TASK DESCRIPTION>
Check each line of the records below and collect those holding "angezeigt".

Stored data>
*** Begin section ***
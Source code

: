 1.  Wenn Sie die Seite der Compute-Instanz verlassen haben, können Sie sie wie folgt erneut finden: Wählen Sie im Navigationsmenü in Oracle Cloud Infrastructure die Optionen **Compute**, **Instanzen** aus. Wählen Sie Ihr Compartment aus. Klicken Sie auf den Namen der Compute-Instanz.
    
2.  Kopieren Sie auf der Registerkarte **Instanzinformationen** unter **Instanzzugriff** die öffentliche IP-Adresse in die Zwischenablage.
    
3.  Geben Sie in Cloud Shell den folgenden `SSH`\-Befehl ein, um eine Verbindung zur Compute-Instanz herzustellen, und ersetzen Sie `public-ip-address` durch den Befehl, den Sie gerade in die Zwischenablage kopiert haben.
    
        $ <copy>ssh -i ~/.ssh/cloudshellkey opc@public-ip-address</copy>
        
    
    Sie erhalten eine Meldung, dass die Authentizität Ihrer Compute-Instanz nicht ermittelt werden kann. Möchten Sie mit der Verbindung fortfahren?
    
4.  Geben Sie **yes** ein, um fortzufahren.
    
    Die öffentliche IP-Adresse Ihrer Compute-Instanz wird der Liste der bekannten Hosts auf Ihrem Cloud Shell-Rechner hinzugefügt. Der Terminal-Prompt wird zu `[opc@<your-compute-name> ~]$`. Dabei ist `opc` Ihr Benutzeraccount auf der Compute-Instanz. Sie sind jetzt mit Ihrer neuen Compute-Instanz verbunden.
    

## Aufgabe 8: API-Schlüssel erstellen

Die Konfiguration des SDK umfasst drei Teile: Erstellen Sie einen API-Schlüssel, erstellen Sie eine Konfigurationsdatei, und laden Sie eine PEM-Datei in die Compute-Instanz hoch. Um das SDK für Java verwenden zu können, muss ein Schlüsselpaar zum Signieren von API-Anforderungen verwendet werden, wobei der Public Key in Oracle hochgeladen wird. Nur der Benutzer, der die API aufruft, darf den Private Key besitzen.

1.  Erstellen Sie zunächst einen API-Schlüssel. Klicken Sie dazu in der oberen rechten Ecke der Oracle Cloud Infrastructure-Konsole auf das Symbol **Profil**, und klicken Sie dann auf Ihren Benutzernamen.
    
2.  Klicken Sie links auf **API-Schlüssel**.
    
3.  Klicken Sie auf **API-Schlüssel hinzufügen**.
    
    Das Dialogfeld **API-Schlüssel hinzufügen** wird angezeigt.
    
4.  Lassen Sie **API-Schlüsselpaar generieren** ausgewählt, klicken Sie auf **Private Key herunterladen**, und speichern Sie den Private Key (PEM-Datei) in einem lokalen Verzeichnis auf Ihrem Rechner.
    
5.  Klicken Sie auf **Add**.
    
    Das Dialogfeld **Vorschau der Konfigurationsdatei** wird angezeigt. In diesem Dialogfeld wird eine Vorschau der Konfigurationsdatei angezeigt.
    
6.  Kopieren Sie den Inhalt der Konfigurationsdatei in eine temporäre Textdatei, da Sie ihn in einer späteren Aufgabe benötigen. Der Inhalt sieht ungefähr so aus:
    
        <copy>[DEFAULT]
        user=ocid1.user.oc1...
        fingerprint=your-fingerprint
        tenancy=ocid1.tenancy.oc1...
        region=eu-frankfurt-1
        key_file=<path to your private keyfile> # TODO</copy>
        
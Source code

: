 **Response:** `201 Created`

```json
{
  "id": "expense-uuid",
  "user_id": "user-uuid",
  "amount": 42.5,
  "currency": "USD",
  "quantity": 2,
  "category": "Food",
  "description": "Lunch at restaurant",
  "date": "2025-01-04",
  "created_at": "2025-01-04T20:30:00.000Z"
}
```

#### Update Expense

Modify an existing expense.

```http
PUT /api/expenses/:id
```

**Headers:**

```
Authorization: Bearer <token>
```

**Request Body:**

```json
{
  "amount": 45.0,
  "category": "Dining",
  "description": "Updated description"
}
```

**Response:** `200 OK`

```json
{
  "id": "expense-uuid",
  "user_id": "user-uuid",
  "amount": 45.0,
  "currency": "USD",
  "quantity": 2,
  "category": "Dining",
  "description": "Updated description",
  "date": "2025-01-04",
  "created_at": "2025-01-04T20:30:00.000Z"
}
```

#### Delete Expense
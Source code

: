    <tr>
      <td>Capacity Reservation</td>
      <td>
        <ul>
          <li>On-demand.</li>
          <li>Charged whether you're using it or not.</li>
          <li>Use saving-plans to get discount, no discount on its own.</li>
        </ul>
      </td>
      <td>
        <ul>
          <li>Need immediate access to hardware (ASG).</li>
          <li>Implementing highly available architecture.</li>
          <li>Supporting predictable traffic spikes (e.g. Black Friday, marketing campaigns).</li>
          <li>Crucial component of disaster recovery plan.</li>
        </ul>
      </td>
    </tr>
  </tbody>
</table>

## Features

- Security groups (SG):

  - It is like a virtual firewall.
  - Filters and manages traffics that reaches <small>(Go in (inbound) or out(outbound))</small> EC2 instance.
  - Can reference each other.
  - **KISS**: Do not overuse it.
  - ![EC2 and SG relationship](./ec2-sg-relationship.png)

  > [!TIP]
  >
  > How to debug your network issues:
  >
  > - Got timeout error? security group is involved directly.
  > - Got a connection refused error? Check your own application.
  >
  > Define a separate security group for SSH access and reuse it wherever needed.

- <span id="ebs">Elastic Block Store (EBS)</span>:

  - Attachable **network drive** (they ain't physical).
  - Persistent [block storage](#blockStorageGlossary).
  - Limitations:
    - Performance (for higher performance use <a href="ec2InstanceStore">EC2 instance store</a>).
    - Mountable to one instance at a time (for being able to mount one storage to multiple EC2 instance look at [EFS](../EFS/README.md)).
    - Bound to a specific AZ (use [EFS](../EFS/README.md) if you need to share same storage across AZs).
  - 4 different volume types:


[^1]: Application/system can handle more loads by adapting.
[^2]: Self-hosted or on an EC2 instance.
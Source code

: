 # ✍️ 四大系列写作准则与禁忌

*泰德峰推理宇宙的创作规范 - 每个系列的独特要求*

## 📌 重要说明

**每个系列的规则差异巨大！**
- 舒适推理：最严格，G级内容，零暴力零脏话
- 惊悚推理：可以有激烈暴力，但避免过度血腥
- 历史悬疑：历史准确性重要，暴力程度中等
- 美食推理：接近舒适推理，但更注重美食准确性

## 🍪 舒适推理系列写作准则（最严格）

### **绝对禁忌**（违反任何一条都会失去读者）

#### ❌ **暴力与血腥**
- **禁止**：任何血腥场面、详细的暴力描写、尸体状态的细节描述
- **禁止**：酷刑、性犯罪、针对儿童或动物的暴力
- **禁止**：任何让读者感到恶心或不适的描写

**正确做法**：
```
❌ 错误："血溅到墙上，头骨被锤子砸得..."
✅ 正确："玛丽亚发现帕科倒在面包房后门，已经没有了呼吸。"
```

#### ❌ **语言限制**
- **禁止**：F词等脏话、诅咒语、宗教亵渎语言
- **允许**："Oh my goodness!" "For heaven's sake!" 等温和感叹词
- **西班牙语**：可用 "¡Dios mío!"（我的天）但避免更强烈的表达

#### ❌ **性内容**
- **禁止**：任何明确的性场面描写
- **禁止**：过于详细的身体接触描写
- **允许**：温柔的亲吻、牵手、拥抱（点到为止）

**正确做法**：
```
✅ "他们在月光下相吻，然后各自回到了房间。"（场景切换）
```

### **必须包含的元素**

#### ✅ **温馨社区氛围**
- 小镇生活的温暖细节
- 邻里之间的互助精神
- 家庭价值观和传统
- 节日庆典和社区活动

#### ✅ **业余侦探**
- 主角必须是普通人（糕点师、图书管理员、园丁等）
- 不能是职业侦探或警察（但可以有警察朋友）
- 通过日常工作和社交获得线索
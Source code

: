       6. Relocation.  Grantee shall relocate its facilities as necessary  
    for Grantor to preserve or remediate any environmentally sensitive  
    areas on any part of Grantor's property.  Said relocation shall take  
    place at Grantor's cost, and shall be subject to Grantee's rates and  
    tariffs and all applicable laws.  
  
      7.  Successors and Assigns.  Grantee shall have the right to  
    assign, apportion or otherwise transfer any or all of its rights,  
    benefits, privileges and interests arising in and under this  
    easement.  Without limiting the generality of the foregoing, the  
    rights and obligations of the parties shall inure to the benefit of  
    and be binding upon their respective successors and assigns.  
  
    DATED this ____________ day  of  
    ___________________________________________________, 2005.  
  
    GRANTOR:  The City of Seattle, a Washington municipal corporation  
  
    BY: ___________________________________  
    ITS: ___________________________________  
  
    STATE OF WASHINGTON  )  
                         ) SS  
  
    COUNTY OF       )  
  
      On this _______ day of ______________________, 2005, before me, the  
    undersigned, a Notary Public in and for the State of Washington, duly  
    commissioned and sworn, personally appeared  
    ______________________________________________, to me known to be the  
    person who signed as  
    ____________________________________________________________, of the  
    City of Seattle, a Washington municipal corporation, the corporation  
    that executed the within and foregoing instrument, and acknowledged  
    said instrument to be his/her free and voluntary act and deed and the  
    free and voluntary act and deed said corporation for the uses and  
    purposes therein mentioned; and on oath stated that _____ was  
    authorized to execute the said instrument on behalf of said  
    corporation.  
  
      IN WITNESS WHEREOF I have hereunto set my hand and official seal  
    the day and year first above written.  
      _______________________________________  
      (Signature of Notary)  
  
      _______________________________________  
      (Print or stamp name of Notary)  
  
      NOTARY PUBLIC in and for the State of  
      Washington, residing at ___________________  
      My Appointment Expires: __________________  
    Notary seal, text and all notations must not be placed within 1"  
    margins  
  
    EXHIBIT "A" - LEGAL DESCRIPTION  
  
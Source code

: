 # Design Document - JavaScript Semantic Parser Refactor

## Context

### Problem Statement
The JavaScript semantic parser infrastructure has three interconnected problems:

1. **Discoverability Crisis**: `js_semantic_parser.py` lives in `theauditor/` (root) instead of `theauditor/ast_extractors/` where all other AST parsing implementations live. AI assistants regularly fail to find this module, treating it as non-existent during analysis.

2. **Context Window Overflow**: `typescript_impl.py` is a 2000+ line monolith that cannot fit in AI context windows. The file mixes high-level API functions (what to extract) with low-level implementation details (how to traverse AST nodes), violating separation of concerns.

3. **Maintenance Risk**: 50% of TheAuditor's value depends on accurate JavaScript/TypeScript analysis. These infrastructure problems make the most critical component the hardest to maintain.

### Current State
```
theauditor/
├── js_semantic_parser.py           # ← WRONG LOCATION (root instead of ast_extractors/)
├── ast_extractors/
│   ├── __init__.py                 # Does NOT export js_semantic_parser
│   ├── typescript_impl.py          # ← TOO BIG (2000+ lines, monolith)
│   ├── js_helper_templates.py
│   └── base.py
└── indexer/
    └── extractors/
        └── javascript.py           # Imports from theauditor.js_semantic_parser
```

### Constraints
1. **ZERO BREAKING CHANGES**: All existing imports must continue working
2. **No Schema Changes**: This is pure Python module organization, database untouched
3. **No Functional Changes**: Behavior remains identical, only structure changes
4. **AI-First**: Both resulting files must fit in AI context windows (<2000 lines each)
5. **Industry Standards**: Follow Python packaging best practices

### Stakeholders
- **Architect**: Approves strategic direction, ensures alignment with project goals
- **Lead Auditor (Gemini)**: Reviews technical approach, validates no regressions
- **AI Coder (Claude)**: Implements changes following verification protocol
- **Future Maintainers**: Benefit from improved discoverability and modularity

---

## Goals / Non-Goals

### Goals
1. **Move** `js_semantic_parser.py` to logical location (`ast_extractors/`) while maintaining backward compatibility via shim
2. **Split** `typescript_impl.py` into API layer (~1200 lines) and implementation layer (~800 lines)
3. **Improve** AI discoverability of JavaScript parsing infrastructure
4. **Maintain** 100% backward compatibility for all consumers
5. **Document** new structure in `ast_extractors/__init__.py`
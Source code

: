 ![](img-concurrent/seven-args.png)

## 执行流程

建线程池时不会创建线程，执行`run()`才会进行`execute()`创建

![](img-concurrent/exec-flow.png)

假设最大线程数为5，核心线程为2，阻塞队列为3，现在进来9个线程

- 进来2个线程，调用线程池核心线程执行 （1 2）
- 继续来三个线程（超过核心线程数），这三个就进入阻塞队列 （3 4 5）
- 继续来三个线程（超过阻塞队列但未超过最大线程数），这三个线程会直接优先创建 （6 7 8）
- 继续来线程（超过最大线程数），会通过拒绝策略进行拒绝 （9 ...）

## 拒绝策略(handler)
*** End section ***
EXERCISE RESULT>
    Das Dialogfeld **API-Schlüssel hinzufügen** wird angezeigt.
    Das Dialogfeld **Vorschau der Konfigurationsdatei** wird angezeigt. In diesem Dialogfeld wird eine Vorschau der Konfigurationsdatei angezeigt.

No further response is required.